→ Extracted entries:
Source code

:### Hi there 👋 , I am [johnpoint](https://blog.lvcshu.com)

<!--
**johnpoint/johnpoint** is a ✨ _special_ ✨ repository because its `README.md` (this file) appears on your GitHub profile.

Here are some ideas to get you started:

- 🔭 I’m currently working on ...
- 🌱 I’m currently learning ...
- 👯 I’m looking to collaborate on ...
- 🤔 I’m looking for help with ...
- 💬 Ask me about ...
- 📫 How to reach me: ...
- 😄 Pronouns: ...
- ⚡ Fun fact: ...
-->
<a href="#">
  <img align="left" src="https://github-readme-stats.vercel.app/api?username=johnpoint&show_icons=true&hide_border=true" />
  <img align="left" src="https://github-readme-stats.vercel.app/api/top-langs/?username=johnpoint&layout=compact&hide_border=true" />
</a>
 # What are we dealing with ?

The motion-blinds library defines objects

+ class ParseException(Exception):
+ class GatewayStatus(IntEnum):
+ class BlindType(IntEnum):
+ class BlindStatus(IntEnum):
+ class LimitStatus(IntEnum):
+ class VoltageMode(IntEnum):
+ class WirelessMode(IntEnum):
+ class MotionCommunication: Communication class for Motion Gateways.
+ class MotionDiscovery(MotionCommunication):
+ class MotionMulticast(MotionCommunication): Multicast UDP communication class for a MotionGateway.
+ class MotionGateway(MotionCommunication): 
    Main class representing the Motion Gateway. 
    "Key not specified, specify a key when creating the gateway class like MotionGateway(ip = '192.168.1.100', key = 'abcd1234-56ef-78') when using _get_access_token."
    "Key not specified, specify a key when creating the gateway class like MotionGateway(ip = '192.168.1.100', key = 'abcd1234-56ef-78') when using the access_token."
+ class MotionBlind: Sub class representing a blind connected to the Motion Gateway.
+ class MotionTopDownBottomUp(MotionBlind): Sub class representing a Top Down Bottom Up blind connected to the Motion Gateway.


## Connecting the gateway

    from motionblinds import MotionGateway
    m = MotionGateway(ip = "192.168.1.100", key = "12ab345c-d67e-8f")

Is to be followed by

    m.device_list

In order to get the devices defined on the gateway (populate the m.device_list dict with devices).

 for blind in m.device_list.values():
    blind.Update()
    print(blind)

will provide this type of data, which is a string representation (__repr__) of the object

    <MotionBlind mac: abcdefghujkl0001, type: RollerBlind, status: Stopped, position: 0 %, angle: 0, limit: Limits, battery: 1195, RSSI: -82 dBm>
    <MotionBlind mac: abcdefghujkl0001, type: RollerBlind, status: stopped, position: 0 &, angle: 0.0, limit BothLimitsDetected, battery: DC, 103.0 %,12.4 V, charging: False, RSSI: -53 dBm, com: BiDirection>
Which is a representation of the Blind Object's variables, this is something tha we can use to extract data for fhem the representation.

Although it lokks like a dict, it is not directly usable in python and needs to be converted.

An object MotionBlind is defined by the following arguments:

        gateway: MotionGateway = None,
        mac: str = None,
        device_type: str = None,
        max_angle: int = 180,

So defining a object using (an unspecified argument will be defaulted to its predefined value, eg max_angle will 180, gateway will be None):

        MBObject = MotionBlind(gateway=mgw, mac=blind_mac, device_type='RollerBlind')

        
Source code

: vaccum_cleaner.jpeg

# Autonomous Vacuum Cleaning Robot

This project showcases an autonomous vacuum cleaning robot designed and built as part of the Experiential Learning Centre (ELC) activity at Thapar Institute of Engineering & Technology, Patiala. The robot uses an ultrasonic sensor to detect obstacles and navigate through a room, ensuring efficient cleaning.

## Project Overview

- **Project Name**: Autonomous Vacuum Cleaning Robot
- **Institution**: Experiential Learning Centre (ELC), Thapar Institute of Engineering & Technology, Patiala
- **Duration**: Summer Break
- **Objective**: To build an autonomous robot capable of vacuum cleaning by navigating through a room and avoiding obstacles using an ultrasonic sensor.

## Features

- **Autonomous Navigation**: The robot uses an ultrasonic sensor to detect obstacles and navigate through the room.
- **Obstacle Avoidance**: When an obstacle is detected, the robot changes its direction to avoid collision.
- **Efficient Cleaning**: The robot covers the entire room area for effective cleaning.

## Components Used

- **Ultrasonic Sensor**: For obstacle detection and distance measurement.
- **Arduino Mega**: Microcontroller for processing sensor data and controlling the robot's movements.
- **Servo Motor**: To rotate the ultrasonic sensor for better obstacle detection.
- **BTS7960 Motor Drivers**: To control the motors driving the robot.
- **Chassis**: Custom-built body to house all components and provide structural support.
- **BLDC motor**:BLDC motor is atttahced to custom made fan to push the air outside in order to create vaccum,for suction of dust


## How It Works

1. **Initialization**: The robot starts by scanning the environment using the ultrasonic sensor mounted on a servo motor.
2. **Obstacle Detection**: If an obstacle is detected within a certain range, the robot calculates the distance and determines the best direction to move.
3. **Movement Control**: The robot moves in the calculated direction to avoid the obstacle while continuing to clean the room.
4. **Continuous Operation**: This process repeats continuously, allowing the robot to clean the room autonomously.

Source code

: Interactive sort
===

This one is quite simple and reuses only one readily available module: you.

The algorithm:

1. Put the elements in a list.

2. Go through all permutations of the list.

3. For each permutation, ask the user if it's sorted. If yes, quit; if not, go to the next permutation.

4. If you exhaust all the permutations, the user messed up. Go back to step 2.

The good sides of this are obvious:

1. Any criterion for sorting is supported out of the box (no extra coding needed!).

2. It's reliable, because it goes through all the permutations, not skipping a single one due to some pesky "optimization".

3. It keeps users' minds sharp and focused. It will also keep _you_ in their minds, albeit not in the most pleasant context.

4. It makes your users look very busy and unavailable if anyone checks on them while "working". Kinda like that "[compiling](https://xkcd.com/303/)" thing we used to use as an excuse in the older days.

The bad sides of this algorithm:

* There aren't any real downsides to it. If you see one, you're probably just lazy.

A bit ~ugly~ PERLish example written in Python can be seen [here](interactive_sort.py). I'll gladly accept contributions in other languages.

...

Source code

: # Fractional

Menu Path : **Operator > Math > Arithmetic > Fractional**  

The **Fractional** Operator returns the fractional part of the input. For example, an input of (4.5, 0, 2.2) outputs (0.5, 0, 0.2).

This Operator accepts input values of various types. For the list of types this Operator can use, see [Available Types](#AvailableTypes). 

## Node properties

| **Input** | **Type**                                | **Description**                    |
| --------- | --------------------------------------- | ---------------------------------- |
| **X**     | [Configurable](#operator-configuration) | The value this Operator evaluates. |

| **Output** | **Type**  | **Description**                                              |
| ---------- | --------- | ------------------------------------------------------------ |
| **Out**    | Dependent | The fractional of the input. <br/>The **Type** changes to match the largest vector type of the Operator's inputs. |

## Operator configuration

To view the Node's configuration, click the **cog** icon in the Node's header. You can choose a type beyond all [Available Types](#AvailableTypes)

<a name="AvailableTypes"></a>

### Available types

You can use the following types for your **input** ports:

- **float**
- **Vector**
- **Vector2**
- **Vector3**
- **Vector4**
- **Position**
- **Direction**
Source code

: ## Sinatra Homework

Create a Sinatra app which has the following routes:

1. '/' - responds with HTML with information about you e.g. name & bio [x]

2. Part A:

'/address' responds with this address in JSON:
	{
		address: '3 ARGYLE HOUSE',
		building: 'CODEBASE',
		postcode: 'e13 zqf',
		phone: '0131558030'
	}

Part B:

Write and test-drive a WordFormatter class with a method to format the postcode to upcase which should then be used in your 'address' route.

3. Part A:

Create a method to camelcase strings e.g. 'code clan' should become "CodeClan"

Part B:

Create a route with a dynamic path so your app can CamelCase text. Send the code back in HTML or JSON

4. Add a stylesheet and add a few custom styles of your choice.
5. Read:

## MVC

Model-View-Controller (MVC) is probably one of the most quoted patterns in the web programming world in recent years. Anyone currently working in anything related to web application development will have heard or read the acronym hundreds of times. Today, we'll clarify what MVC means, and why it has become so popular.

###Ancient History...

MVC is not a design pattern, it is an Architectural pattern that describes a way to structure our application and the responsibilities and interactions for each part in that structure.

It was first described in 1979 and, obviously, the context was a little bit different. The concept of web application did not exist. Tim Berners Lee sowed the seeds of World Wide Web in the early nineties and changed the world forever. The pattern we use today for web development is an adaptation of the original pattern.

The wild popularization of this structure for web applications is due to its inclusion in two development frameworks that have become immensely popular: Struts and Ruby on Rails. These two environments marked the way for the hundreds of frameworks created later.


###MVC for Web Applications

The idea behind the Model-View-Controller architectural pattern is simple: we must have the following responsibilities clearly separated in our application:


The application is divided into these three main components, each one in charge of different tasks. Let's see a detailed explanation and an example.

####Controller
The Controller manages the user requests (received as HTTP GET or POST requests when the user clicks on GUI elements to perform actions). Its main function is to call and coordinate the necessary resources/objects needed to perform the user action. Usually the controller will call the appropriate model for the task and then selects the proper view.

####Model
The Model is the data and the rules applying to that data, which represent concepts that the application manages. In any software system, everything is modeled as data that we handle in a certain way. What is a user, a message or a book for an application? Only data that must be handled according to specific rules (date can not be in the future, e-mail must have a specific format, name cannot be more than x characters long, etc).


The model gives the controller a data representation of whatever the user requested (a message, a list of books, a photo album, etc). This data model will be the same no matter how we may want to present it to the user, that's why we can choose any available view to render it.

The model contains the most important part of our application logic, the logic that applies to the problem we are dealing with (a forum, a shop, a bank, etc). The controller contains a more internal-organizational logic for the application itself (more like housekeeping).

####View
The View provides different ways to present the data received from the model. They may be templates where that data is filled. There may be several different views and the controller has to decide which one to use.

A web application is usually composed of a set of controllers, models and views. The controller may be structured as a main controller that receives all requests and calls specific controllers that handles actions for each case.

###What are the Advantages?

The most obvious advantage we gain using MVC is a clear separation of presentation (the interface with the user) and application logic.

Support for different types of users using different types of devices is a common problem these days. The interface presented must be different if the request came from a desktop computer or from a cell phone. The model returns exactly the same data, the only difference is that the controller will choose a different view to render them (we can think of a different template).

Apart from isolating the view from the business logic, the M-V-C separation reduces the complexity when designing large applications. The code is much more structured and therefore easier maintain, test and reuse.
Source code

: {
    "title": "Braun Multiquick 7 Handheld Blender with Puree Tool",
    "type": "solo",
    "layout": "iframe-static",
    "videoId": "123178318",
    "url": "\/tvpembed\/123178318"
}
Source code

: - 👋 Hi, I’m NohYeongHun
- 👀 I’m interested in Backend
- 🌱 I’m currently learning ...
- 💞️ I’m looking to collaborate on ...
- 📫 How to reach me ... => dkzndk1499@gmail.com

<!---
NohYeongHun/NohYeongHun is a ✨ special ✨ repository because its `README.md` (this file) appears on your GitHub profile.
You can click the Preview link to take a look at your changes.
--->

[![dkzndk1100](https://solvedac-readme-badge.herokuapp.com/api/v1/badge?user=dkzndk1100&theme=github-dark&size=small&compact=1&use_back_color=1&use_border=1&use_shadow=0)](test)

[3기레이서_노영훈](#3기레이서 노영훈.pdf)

→ Exercise prompt: The lines needed are those in the data above that hold the string "creating"; copy each of them.

→ Task answer:
    "Key not specified, specify a key when creating the gateway class like MotionGateway(ip = '192.168.1.100', key = 'abcd1234-56ef-78') when using _get_access_token."
    "Key not specified, specify a key when creating the gateway class like MotionGateway(ip = '192.168.1.100', key = 'abcd1234-56ef-78') when using the access_token."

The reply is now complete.